There's a nice and neat list of medications and/or classes of medications that I could consider. From them all, I would probably choose one of the ones not intended for mood stabilization :troll, but if forced to, I would probably go for either carbamazepine (Tegretol) or one of the valproates (probably valproic acid since it's inexpensive). Anyone have any experience with either of those two that they'd like to share? From what I've read, Tegretol is the parent drug of Trileptal, and since that medication is on the list my psychiatrist gave me, maybe it's a good possibility...


----------



## korey (Apr 25, 2006)

(I didn't want to make another thread about this, so I'll just bring this one back to life.)

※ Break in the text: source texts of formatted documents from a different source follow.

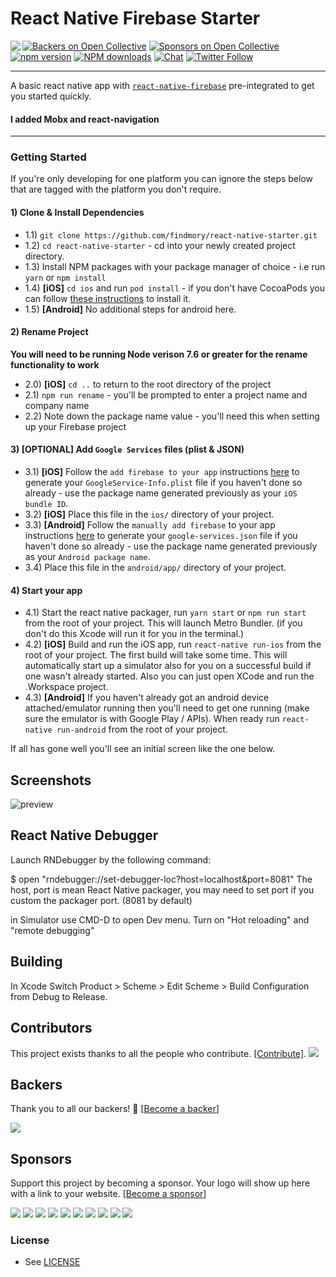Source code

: # React Native Firebase Starter

<a href="https://rnfirebase.io">

<img align="left" src="http://i.imgur.com/01XQL0x.png">

</a>

[![Backers on Open Collective](https://opencollective.com/react-native-firebase/backers/badge.svg)](#backers)
[![Sponsors on Open Collective](https://opencollective.com/react-native-firebase/sponsors/badge.svg)](#sponsors)
[![npm version](https://img.shields.io/npm/v/react-native-firebase.svg?style=flat-square)](https://www.npmjs.com/package/react-native-firebase)
[![NPM downloads](https://img.shields.io/npm/dm/react-native-firebase.svg?style=flat-square)](https://www.npmjs.com/package/react-native-firebase)
[![Chat](https://img.shields.io/badge/chat-on%20discord-7289da.svg?style=flat-square)](https://discord.gg/t6bdqMs)
[![Twitter Follow](https://img.shields.io/twitter/follow/rnfirebase.svg?style=social&label=Follow)](https://twitter.com/rnfirebase)

---

A basic react native app with
[`react-native-firebase`](https://github.com/invertase/react-native-firebase)
pre-integrated to get you started quickly.

#### I added Mobx and react-navigation

---

### Getting Started

If you're only developing for one platform you can ignore the steps below that
are tagged with the platform you don't require.

#### 1) Clone & Install Dependencies

* 1.1) `git clone https://github.com/findmory/react-native-starter.git`
* 1.2) `cd react-native-starter` - cd into your newly created project directory.
* 1.3) Install NPM packages with your package manager of choice - i.e run `yarn`
  or `npm install`
* 1.4) **[iOS]** `cd ios` and run `pod install` - if you don't have CocoaPods
  you can follow
  [these instructions](https://guides.cocoapods.org/using/getting-started.html#getting-started)
  to install it.
* 1.5) **[Android]** No additional steps for android here.

#### 2) Rename Project

**You will need to be running Node verison 7.6 or greater for the rename
functionality to work**

* 2.0) **[iOS]** `cd ..` to return to the root directory of the project
* 2.1) `npm run rename` - you'll be prompted to enter a project name and company
  name
* 2.2) Note down the package name value - you'll need this when setting up your
  Firebase project

#### 3) [OPTIONAL] Add `Google Services` files (plist & JSON)

* 3.1) **[iOS]** Follow the `add firebase to your app` instructions
  [here](https://firebase.google.com/docs/ios/setup#add_firebase_to_your_app) to
  generate your `GoogleService-Info.plist` file if you haven't done so already -
  use the package name generated previously as your `iOS bundle ID`.
* 3.2) **[iOS]** Place this file in the `ios/` directory of your project.
* 3.3) **[Android]** Follow the `manually add firebase` to your app instructions
  [here](https://firebase.google.com/docs/android/setup#manually_add_firebase)
  to generate your `google-services.json` file if you haven't done so already -
  use the package name generated previously as your `Android package name`.
* 3.4) Place this file in the `android/app/` directory of your project.

#### 4) Start your app

* 4.1) Start the react native packager, run `yarn start` or `npm run start` from
  the root of your project. This will launch Metro Bundler. (if you don't do
  this Xcode will run it for you in the terminal.)
* 4.2) **[iOS]** Build and run the iOS app, run `react-native run-ios` from the
  root of your project. The first build will take some time. This will
  automatically start up a simulator also for you on a successful build if one
  wasn't already started. Also you can just open XCode and run the .Workspace
  project.
* 4.3) **[Android]** If you haven't already got an android device
  attached/emulator running then you'll need to get one running (make sure the
  emulator is with Google Play / APIs). When ready run `react-native
  run-android` from the root of your project.

If all has gone well you'll see an initial screen like the one below.

## Screenshots

![preview](https://i.imgur.com/lhXsbQp.png)

## React Native Debugger

Launch RNDebugger by the following command:

$ open "rndebugger://set-debugger-loc?host=localhost&port=8081" The host, port
is mean React Native packager, you may need to set port if you custom the
packager port. (8081 by default)

in Simulator use CMD-D to open Dev menu. Turn on "Hot reloading" and "remote
debugging"

## Building

In Xcode Switch Product > Scheme > Edit Scheme > Build Configuration from Debug
to Release.

## Contributors

This project exists thanks to all the people who contribute.
[[Contribute]](CONTRIBUTING.md).
<a href="graphs/contributors"><img src="https://opencollective.com/react-native-firebase/contributors.svg?width=890" /></a>

## Backers

Thank you to all our backers! 🙏
[[Become a backer](https://opencollective.com/react-native-firebase#backer)]

<a href="https://opencollective.com/react-native-firebase#backers" target="_blank"><img src="https://opencollective.com/react-native-firebase/backers.svg?width=890"></a>

## Sponsors

Support this project by becoming a sponsor. Your logo will show up here with a
link to your website.
[[Become a sponsor](https://opencollective.com/react-native-firebase#sponsor)]

<a href="https://opencollective.com/react-native-firebase/sponsor/0/website" target="_blank"><img src="https://opencollective.com/react-native-firebase/sponsor/0/avatar.svg"></a>
<a href="https://opencollective.com/react-native-firebase/sponsor/1/website" target="_blank"><img src="https://opencollective.com/react-native-firebase/sponsor/1/avatar.svg"></a>
<a href="https://opencollective.com/react-native-firebase/sponsor/2/website" target="_blank"><img src="https://opencollective.com/react-native-firebase/sponsor/2/avatar.svg"></a>
<a href="https://opencollective.com/react-native-firebase/sponsor/3/website" target="_blank"><img src="https://opencollective.com/react-native-firebase/sponsor/3/avatar.svg"></a>
<a href="https://opencollective.com/react-native-firebase/sponsor/4/website" target="_blank"><img src="https://opencollective.com/react-native-firebase/sponsor/4/avatar.svg"></a>
<a href="https://opencollective.com/react-native-firebase/sponsor/5/website" target="_blank"><img src="https://opencollective.com/react-native-firebase/sponsor/5/avatar.svg"></a>
<a href="https://opencollective.com/react-native-firebase/sponsor/6/website" target="_blank"><img src="https://opencollective.com/react-native-firebase/sponsor/6/avatar.svg"></a>
<a href="https://opencollective.com/react-native-firebase/sponsor/7/website" target="_blank"><img src="https://opencollective.com/react-native-firebase/sponsor/7/avatar.svg"></a>
<a href="https://opencollective.com/react-native-firebase/sponsor/8/website" target="_blank"><img src="https://opencollective.com/react-native-firebase/sponsor/8/avatar.svg"></a>
<a href="https://opencollective.com/react-native-firebase/sponsor/9/website" target="_blank"><img src="https://opencollective.com/react-native-firebase/sponsor/9/avatar.svg"></a>

### License

* See [LICENSE](/LICENSE)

My psych prescribed me Neurontin yesterday. 300mg 4x day. I took 300mg of it twice last night, and I was out like a light. My psychiatrist thinks it will complement the Valium I take. I'll try to update this thread as often as I can about my adventures with Neurontin


----------



## Caedmon (Dec 14, 2003)

We were trying it for sleep, initially. Or anyway that was one thing we hoped it would help. I'm tolerant to sedative effects from it now though.


----------



## korey (Apr 25, 2006)

The sleep it put me in last night was similar to the sleep I was put under when I had my wisdom teeth removed. I was wide awake and watching TV around 7PM or so, and the next thing I knew, it was 10PM or later. I didn't bother to do anything other than take my pajama shorts and socks off, then I went back to sleepytime land. 

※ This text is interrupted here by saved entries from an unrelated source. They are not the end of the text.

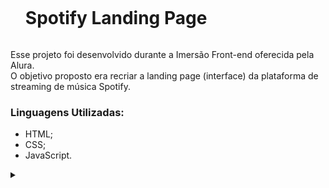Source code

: <div id="user-content-toc">
  <ul align="left">
    <h1 style="display: inline-block">Spotify Landing Page</h1>
</div>

<p align="left">Esse projeto foi desenvolvido durante a Imersão Front-end oferecida pela Alura. <br>O objetivo proposto era recriar a landing page (interface) da plataforma de streaming de música Spotify.</p>

<h3 align="left">Linguagens Utilizadas:</h3>

* HTML;
* CSS;
* JavaScript.

<details align="left">
  <summary></summary>
  <h3 align="left">Como Executar o Projeto?</h3>
1. Faça um clone deste repositório;<br>
2. Baixe o Node.js;<br>
3. Faça a implementação do API JSON-Server com uma porta 3000;<br>
4. Baixe o Live Server;<br>
5. E por fim, clique em "Go Live" para executar.
</details>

So far today, I've been calmer than usual. My mind seems "centered", if that makes any sense. It probably has to do with both the Neurontin and the doubling of my Wellbutrin SR dosage.


----------



## Caedmon (Dec 14, 2003)

korey said:


> The sleep it put me in last night was similar to the sleep I was put under when I had my wisdom teeth removed. I was wide awake and watching TV around 7PM or so, and the next thing I knew, it was 10PM or later. I didn't bother to do anything other than take my pajama shorts and socks off, then I went back to sleepytime land.
> 
> So far today, I've been calmer than usual. My mind seems "centered", if that makes any sense. It probably has to do with both the Neurontin and the doubling of my Wellbutrin SR dosage.

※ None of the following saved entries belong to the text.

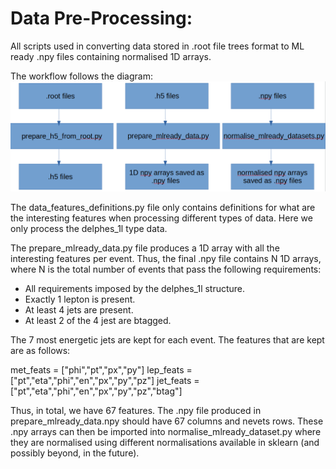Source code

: # Data Pre-Processing:

All scripts used in converting data stored in .root file trees format to ML ready .npy files containing normalised 1D arrays.

The workflow follows the diagram:
![preprocessing](preprocessing_workflow.png)

The data_features_definitions.py file only contains definitions for what are the interesting features when processing different types of data. Here we only process the delphes_1l type data.

The prepare_mlready_data.py file produces a 1D array with all the interesting features per event. Thus, the final .npy file contains N 1D arrays, where N is the total number of events that pass the following requirements:

* All requirements imposed by the delphes_1l structure.
* Exactly 1 lepton is present.
* At least 4 jets are present.
* At least 2 of the 4 jest are btagged.

The 7 most energetic jets are kept for each event. The features that are kept are as follows:

met_feats = ["phi","pt","px","py"]
lep_feats = ["pt","eta","phi","en","px","py","pz"]
jet_feats = ["pt","eta","phi","en","px","py","pz","btag"]

Thus, in total, we have 67 features. The .npy file produced in prepare_mlready_data.npy should have 67 columns and nevets rows. These .npy arrays can then be imported into normalise_mlready_dataset.py where they are normalised using different normalisations available in sklearn (and possibly beyond, in the future).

How are you dosing it? 300mg x2 and then 600 at night?


----------



## korey (Apr 25, 2006)

I'm supposed to take it 4 times per day without any particular scheduling. Last night, I took 300mg before dinner and then 300mg near bedtime. Today, I took 300mg this morning and 300mg after school. I'll probably take two 300mg capsules in a little while when I decide to go to bed. So yes, your dosing schedule is accurate for the time being.


----------



## korey (Apr 25, 2006)

Update:

The effects I noticed before seem to have subsided, and the Neurontin doesn't appear to have any effects at all anymore. I'll continue taking it until my next psych appointment, but I doubt it will do anything for me.


----------



## firedancer (Nov 14, 2003)

i've been on all of those you mentioned. currently i'm on lamictal (the best med that i've ever been on) but it is very pricey, luckily my insurance is great and i don't pay that much for it. my neuro and pdoc both gave me tons of samples when i was going through not having insurance until my cobra kicked in.

gabapentin did nothing. 

lyrica helped tremendously with anxiety but i was taking it for migraines and for that it did nothing. 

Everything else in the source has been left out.